- Exercise:
Each line from the one containing "compilation. You don't" through the final line of the data below must be repeated exactly.

[Opening Data section]

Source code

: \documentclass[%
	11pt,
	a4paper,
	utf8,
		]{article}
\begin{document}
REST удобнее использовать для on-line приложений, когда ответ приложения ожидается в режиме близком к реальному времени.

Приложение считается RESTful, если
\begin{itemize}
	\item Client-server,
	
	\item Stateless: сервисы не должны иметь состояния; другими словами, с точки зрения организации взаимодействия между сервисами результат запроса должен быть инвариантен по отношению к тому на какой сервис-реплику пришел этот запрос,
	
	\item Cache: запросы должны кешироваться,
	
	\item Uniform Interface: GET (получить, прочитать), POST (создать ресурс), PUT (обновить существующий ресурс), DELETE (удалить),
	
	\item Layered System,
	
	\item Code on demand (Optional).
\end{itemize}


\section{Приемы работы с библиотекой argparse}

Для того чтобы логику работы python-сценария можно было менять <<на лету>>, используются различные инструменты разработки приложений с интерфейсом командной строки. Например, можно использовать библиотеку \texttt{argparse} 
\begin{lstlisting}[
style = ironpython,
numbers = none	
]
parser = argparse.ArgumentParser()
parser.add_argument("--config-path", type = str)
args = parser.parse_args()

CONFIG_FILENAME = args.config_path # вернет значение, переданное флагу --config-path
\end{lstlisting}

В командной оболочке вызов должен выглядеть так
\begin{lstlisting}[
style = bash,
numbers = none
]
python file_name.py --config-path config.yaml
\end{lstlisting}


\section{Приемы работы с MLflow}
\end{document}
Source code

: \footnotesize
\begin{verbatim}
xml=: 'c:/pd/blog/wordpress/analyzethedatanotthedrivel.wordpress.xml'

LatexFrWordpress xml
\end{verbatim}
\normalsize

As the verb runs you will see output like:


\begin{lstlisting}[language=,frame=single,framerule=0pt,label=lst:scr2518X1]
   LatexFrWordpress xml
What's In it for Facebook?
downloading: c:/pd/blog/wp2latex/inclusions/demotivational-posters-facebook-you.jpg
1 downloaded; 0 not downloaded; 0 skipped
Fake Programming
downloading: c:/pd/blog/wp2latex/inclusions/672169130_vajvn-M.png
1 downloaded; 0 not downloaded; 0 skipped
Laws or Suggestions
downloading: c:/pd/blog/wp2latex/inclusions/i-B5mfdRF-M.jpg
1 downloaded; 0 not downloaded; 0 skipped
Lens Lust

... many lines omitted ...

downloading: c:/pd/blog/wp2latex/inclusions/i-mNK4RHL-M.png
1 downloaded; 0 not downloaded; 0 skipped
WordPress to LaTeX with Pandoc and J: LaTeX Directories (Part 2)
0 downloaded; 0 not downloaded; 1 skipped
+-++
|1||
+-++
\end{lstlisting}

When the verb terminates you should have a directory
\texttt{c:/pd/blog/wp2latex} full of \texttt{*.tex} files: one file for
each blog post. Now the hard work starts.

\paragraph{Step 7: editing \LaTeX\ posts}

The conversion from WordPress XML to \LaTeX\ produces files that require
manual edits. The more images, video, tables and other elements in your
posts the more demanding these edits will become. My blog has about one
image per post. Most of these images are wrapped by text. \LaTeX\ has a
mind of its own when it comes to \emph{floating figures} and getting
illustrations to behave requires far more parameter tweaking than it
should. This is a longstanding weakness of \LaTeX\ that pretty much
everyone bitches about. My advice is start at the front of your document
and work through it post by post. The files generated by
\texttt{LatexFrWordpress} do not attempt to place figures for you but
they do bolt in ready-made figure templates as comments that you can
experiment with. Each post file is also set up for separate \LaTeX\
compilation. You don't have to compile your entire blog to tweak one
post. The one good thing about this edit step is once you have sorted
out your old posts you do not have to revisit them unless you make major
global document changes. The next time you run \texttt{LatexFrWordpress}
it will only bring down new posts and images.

[Closing Data section]

- Exercise solution:
compilation. You don't have to compile your entire blog to tweak one
post. The one good thing about this edit step is once you have sorted
out your old posts you do not have to revisit them unless you make major
global document changes. The next time you run \texttt{LatexFrWordpress}
it will only bring down new posts and images.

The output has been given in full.